> [WHAT YOU NEED TO DO]:
Only the lines of the data holding the string "shield" need to be returned.

> [MATERIAL FOR THE TASK]:

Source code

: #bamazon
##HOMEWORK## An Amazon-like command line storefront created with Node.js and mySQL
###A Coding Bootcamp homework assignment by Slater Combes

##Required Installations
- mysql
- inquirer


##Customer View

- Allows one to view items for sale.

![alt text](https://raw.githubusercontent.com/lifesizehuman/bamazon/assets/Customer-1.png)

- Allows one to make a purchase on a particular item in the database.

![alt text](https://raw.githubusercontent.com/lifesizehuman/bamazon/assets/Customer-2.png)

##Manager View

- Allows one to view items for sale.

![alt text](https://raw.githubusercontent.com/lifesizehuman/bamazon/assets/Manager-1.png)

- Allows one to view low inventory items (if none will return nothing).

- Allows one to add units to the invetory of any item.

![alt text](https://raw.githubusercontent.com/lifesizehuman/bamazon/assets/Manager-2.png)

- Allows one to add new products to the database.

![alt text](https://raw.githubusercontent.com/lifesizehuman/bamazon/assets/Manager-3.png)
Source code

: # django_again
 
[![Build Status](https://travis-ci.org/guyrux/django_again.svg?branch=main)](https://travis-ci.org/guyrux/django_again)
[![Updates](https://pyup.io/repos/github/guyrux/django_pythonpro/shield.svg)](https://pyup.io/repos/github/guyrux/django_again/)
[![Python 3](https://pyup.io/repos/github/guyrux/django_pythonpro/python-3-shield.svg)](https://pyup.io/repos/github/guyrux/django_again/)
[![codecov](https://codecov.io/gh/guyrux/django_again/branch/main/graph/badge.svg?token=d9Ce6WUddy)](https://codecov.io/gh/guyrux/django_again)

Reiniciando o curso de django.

> [EXERCISE ANSWER]:
[![Updates](https://pyup.io/repos/github/guyrux/django_pythonpro/shield.svg)](https://pyup.io/repos/github/guyrux/django_again/)
[![Python 3](https://pyup.io/repos/github/guyrux/django_pythonpro/python-3-shield.svg)](https://pyup.io/repos/github/guyrux/django_again/)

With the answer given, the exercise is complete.